The issue received some prominence last year when Cook County tried enacting a special sales tax on pop and other sweetened beverages – resulting in some Illinoisans making special trips to places like Hammond, Munster or Dyer to avoid paying the tax.
WHILE
ALL ALONG, some Hoosiers were making a trip westward every Sunday if/when they
wanted to purchase alcoholic beverages – and just couldn’t bring themselves to
wait until Monday.
The
“pop tax” went away a couple of months ago, although some people who long had
been in the habit of buying cheap pop in Indiana continue to do so. Personally,
I feel like it’s their gasoline they waste for such a trip – although they
probably justify it on the grounds that gas is cheaper in Indiana ($2.42 a
gallon, the last time I bought some Friday in Hammond a couple of blocks from
Illinois).
Now,
the liquor ban – which actually dates back to Indiana’s earliest days as a
state two centuries ago – is also withering away.
Indiana
Gov.
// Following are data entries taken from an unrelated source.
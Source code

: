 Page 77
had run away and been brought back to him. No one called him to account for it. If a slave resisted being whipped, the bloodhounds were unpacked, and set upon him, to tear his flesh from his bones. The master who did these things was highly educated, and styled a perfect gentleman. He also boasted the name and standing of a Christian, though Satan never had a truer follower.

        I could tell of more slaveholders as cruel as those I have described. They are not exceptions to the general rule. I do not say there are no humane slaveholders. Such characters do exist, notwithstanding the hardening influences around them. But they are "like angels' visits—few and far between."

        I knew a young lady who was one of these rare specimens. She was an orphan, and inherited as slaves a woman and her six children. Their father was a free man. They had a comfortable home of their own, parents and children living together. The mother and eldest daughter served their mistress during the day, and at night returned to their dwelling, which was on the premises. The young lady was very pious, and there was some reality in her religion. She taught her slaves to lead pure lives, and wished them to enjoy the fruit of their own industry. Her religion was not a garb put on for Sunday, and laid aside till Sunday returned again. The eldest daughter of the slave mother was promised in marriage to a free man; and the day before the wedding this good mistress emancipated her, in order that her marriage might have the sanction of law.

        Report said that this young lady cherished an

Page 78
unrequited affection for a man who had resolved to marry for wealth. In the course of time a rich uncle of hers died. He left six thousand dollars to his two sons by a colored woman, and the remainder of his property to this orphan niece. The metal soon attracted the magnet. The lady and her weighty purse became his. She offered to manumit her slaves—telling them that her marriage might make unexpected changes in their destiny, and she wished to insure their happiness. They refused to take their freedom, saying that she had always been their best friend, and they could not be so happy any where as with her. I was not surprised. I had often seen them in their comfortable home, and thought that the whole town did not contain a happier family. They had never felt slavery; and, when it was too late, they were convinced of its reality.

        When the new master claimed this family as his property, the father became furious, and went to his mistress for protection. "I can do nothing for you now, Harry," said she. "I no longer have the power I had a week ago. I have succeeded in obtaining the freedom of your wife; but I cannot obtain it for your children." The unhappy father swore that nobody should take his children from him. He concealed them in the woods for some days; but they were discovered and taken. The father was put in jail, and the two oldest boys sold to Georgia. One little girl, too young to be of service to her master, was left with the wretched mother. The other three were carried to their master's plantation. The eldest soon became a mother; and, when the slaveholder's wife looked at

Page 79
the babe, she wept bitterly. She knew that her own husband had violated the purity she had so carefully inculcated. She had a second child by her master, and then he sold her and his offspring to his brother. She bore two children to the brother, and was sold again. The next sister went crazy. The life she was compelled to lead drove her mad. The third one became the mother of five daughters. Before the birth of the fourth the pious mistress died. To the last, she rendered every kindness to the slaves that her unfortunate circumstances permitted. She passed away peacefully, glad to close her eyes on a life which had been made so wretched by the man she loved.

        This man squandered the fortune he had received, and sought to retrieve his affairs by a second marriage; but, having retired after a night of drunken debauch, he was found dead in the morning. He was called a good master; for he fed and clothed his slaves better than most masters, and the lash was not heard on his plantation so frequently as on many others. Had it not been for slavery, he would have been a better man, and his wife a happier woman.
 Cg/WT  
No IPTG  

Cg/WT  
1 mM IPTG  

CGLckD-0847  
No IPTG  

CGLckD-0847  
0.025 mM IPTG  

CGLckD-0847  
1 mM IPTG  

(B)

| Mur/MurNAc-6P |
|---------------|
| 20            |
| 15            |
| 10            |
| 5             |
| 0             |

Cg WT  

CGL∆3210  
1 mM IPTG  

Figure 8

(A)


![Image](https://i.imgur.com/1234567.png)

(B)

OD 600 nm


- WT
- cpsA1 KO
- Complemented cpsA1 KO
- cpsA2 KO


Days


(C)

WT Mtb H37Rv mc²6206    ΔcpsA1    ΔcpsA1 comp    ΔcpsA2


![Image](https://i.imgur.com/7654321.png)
Eric Holcomb signed into law this week a measure eliminating Sunday
restrictions on alcoholic beverage sales, and it takes effect with this Sunday.
Heck, Holcomb plans to have a “cook-out” at the governor’s mansion in
Indianapolis to celebrate.
UNDER
THE NEW law, liquor sales can start at Noon – which means you can’t skip out on
going to church to get yourselves liquored up. But you can buy your booze after
church services.
This
is an idea whose political time had come, because for many years the lobbyists
for the liquor industry opposed Sunday sales. Small liquor stores feared people
would go to supermarkets with well-stocked liquor aisles and big-box retailers
with sizable liquor departments to make such purchases.
But
it seems that the mood of the public was such that the liquor industry took up
the cause of the bigger retailers. Holcomb himself said of the move, “Today is
a big day… it’s all about the consumer.”
So my guess is that the entity that will take a hit will be some of the Illinois-based retailers who were getting Sunday sales from people living near the state line who just couldn’t wait to consume some alcohol – some beer or booze, some hooch or whatever other snazzy term you use to describe it.
MY
GUESS IS that there are enough Illinois-based boozers who will continue to make
their Sunday purchases that our state’s retailers won’t take on a total
financial loss.
Will
we now have to find some other product that Illinois and Indiana residents can
quibble over, or find some sort of moral grounds to dispute?
We
in Illinois should be honest in not trying to claim some sense of superiority
about liquor sales, because there are communities which have harsher laws
governing liquor sales within their boundaries
I
remember when I first moved to Springfield a couple of decades ago and
discovering that I had to wait another hour on that particular Sunday before I
could pick up a six-pack of beer.
ALTHOUGH
IT’S MY understanding that the Illinois capital city has since eased its own
standards on liquor sales.
There’s money to be made by letting someone buy some beer on Sunday – instead of having to wait a little longer. Heck, it seems that even Indiana has come to its senses with its new laws that will allow people to walk into the Jewel-Osco or the Strack & Van Til supermarkets to pick up the liquor they think will enliven whatever party or other weekend gathering they happen to be holding.
Just
one question – is part of the reason for expanding liquor sales to the east of
the state line that one needs to have a bit of a buzz going to be able to spend
that much time living in the land of Hoosierdom?
Which
may be like the people from Illinois who used to go in search of cheaper pop
and cited high-minded moralistic points, when all the carbonation in the pop
ensured they were full of gas (as in the belching kind)!